▶ **What is expected**
From the first line to the last, repeat the data exactly but leave out the pictures.

-----

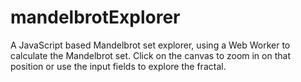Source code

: mandelbrotExplorer
======

A JavaScript based Mandelbrot set explorer, using a Web Worker to calculate the Mandelbrot set.
Click on the canvas to zoom in on that position or use the input fields to explore the fractal.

-----

▶ **Finished exercise**
Source code

: mandelbrotExplorer
======

A JavaScript based Mandelbrot set explorer, using a Web Worker to calculate the Mandelbrot set.
Click on the canvas to zoom in on that position or use the input fields to explore the fractal.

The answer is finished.